▶ What is needed
Tally every line below where "exclusivly" appears, then report the total alone.

START Dataset records

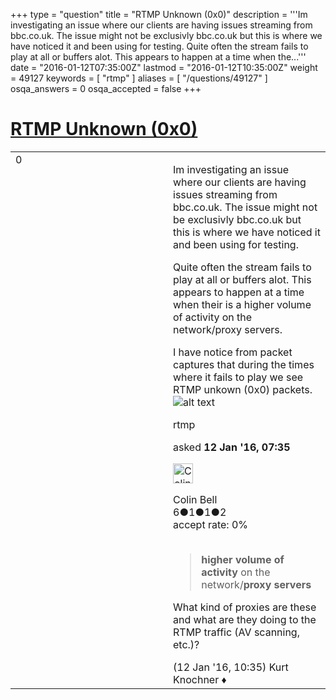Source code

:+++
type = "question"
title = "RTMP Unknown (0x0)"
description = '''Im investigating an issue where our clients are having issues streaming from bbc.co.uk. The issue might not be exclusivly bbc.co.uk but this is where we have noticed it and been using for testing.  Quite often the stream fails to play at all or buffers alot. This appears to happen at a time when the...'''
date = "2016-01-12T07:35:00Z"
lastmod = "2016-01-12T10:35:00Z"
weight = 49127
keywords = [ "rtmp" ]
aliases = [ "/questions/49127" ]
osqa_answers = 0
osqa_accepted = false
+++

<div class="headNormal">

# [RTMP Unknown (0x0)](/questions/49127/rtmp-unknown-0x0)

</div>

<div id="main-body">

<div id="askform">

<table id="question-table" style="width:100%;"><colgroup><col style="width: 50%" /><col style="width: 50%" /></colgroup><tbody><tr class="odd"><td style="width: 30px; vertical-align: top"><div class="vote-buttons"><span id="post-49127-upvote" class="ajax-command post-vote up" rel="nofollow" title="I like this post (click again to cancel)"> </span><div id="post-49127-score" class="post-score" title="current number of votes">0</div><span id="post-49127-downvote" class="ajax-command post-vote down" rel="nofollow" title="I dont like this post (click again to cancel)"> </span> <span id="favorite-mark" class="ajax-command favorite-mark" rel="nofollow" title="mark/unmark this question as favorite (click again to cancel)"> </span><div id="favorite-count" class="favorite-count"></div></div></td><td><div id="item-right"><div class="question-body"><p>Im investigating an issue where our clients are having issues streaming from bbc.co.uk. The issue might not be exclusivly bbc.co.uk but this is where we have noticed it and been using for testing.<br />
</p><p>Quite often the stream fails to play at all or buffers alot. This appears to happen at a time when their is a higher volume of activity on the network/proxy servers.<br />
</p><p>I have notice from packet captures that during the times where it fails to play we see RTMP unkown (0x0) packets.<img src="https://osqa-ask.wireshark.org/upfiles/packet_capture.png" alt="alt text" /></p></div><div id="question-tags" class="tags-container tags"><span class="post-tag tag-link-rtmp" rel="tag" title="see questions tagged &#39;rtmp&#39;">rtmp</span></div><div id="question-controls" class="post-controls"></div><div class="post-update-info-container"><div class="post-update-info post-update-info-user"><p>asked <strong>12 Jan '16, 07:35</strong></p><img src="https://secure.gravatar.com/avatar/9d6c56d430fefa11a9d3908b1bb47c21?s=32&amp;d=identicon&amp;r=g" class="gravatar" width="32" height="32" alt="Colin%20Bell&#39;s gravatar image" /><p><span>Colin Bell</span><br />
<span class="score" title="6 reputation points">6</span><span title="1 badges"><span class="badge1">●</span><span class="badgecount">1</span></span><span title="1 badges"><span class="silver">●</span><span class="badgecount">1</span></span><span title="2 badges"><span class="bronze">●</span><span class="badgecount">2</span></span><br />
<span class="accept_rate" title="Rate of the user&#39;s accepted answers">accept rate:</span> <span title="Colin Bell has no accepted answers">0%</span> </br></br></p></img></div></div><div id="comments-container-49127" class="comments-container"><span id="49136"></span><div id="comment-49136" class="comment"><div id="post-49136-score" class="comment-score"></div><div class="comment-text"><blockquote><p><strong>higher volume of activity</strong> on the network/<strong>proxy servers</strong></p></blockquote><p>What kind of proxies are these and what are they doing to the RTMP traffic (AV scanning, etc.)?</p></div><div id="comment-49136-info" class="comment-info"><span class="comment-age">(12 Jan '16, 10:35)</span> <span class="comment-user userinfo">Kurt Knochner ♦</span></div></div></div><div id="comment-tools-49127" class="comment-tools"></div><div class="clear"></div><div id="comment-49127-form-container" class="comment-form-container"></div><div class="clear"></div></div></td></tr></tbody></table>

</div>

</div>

END Dataset records
START Dataset records

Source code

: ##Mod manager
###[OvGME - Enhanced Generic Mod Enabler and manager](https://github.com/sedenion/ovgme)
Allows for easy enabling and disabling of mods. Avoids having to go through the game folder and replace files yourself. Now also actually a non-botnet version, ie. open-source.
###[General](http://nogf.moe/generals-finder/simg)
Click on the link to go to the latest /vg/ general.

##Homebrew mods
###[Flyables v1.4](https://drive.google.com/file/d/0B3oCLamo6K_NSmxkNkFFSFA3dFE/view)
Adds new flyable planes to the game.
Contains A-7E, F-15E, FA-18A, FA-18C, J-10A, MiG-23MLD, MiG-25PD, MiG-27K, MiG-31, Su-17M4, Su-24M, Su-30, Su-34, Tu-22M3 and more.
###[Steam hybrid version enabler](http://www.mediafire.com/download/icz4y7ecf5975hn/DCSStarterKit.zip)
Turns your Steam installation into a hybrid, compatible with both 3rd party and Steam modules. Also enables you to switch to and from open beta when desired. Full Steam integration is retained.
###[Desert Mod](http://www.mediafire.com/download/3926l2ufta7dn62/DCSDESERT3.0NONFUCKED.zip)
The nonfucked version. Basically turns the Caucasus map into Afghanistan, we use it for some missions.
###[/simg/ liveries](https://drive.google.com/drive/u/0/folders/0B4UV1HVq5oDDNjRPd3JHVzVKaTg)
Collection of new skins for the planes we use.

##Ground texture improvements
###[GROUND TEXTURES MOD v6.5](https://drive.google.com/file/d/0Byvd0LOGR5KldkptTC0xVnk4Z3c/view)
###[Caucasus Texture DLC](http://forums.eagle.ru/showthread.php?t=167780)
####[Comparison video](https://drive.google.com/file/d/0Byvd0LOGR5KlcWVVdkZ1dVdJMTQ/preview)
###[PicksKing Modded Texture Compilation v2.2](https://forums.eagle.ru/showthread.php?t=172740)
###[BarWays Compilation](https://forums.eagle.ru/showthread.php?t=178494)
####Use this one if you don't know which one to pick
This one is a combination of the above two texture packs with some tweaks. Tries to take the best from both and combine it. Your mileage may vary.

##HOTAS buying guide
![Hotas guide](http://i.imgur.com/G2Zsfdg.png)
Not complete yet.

END Dataset records
START Dataset records

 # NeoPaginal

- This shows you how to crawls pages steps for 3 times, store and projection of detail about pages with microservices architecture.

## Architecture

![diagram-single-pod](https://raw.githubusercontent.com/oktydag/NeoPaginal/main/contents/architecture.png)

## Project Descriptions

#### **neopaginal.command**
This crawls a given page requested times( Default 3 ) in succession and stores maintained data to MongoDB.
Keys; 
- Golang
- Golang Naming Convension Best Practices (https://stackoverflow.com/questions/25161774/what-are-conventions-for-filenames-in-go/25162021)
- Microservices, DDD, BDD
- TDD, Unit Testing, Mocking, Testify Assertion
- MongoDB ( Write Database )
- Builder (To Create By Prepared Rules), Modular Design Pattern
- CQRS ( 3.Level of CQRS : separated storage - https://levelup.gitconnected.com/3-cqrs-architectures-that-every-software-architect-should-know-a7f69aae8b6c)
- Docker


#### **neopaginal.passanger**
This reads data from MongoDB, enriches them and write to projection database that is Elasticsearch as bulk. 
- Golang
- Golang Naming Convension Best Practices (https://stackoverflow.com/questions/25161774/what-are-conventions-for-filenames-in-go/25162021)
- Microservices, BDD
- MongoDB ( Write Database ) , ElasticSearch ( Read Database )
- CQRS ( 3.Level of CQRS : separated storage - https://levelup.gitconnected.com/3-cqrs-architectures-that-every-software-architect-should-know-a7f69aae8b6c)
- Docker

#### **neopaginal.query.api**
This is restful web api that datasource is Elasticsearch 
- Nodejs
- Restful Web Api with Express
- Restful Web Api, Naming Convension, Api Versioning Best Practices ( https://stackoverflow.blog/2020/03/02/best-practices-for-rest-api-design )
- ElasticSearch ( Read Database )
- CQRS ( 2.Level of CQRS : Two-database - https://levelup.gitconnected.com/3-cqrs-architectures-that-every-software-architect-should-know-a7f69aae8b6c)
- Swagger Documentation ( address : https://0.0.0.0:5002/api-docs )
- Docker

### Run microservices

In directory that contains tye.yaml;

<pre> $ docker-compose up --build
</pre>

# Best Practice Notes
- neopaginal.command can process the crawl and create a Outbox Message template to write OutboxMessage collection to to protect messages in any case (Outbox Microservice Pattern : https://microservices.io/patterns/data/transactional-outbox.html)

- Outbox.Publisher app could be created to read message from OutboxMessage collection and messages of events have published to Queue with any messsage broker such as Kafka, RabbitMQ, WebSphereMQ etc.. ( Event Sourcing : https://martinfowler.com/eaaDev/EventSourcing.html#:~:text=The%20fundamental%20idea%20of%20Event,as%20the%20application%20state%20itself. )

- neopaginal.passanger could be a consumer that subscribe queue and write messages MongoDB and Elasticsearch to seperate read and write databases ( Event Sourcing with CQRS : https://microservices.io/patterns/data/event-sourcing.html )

END Dataset records

▶ Answer for this exercise
2